Teaching pets using voice commands now seems to be a lot easier to accomplish in Nintendogs + Cats then in games past. Tricks are taught to your pet almost identically to how they were in the original games, but this time there’s no need to repeat yourself 15 times in an extremely dull and monotone voice. This certainly makes training your dog a lot more fun, and this upgrade addresses one of the biggest problems that has plagued the series. You have freedom to name your tricks whatever you want too, so that can make for some original and/or inappropriate names for some of the puppies’ stunts.
After learning how to teach your dog tricks, there are a few tips that pop up whenever an option that hasn’t been selected before is chosen, but other than that, the player is basically on their own from that point on. At this point the game shifts focus to collecting money to buy toys for your dog to play with and new pets to run around alongside your puppy. The game allows you to collect money by selling things that are found whilst on walks around the neighbourhood, but money can be more easily obtained by entering your dog in different types of competitions. Competitions can only be entered twice a day though, so the money that can be earned is limited.
The gameplay is very cute and playing hours of the game in an attempt to earn enough money to purchase a new pet is something you’d assume would be extremely rewarding, but this just doesn’t seem to be the case. Getting another dog doesn’t seem to unlock anything, and all it really does is just add another dog to walk around the neighbourhood. Cats seem to be an even bigger waste of money than the dogs in Nintendogs + Cats, which is really a bit of a disappointment. All the cats do is sit around the house and, for the most part, ignore you all the time. Cats can’t be taken on walks, entered in tournaments, or anything at all. The game’s title really does say it all and the game makes the felines feel like it’s all about dogs… oh and “+ Cats“.
Nintendogs + Cats has received a nice visual upgrade since it was last seen, and that’s much appreciated. The one thing I noticed when comparing the original Nintendogs to the sequel is that it looks like the dogs have actual fur, and not beige-colored skin. The graphics as a whole aren’t overly impressive, and the Nintendo 3DS is certainly capable of better, but they are still more than acceptable and will satisfy visual expectations of the demographic the game is made for. The 3D effect in Nintendogs + Cats works extremely well, and literally appears as if your dog is popping out of the screen when you play with it.
Multiplayer is present in Nintendogs + Cats, but it’s a little different then you may remember. If you and a friend both have a copy of Nintendogs then it’s not as easy as hitting the multiplayer button and connecting with their dog. Instead, people can only interact with other dogs and people via StreetPass. This is done by selecting the pedometer option, and physically going for a walk with the Nintendo 3DS in your pocket. If you run into other people wandering the street doing the same thing as you then you’ll exchange information and you can even invite the puppy and his trainer to play in the park. This will unlock new breeds of puppies in the kennel, and will score you some cool items.

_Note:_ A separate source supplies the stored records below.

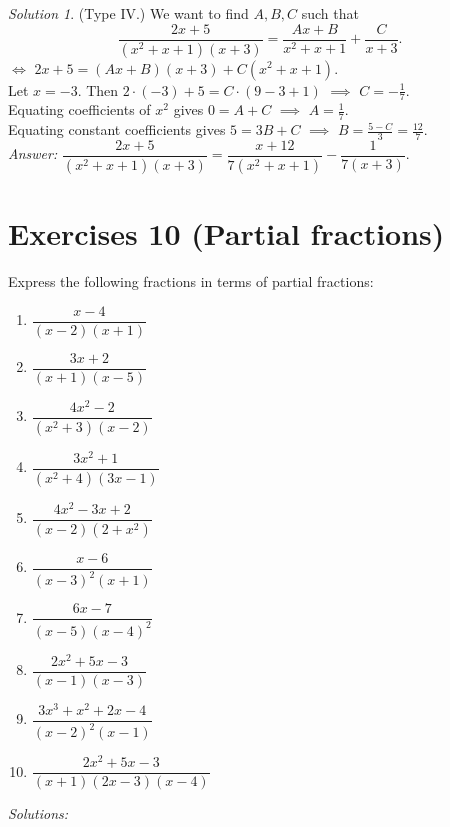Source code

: \documentclass[
  english,
  12pt,
  oneside]{book}
\providecommand{\tightlist}{%
  \setlength{\itemsep}{0pt}\setlength{\parskip}{0pt}}
\theoremstyle{definition}
\theoremstyle{definition}
\theoremstyle{definition}
\theoremstyle{definition}
\theoremstyle{remark}
\newtheorem*{solution}{Solution}
\begin{document}
\begin{solution}
(Type IV.) We want to find \(A,B,C\) such that
\[\dfrac{2x+5}{(x^2+x+1)(x+3)}=\dfrac{Ax+B}{x^2+x+1}+\dfrac{C}{x+3}.\]
\(\iff\) \(2x+5=(Ax+B)(x+3)+C(x^2+x+1)\).\\
Let \(x=-3\). Then \(2\cdot(-3)+5=C\cdot(9-3+1)\) \(\implies\) \(C=-\frac17\).\\
Equating coefficients of \(x^2\) gives \(0=A+C\) \(\implies\) \(A=\frac17\).\\
Equating constant coefficients gives \(5=3B+C\) \(\implies\) \(B=\frac{5-C}{3}=\frac{12}7\).\\
\emph{Answer:}
\(\dfrac{2x+5}{(x^2+x+1)(x+3)}=\dfrac{x+12}{7(x^2+x+1)}-\dfrac{1}{7(x+3)}.\)
\end{solution}

\chapter*{Exercises 10 (Partial fractions)}\label{exercises-10-partial-fractions}

Express the following fractions in terms of partial fractions:

\begin{enumerate}
\def\labelenumi{\roman{enumi})}
\tightlist
\item
  \(\dfrac{x-4}{(x-2)(x+1)}\)
\item
  \(\dfrac{3x+2}{(x+1)(x-5)}\)
\item
  \(\dfrac{4x^2-2}{(x^2+3)(x-2)}\)
\item
  \(\dfrac{3x^2+1}{(x^2+4)(3x-1)}\)
\item
  \(\dfrac{4x^2-3x+2}{(x-2)(2+x^2)}\)
\item
  \(\dfrac{x-6}{(x-3)^2(x+1)}\)
\item
  \(\dfrac{6x-7}{(x-5)(x-4)^2}\)
\item
  \(\dfrac{2x^2+5x-3}{(x-1)(x-3)}\)
\item
  \(\dfrac{3x^3+x^2+2x-4}{(x-2)^2(x-1)}\)
\item
  \(\dfrac{2x^2+5x-3}{(x+1)(2x-3)(x-4)}\)
\end{enumerate}

\emph{Solutions:}
\end{document}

While Nintendogs + Cats is a great game for kids who want to see what it’s like to be a pet owner, after playing with the game for a while it just feels like more of the same. There aren’t any challenges to strive towards accomplishing, and after a while of playing the game I realized that there is very little substance to keep me entertained. The puppies and kittens are indeed adorable and that’s what the game lures you in with, but after a while even that gets old. Earning money is very challenging due to the limitation of only enter competitions twice a day, so I really only found myself firing up my game to enter competitions and bathe/feed my puppy. The game does offer up a few minutes of gameplay per day, but a $40 game should bring more to the table than that.
Anyone who has yet to play the original Nintendogs will be surprised by how intuitive and adorable the virtual puppies are and they should absolutely check the game out, but those who played the original six years ago are going to find very little to keep them entertained in terms of new content in Nintendogs + Cats.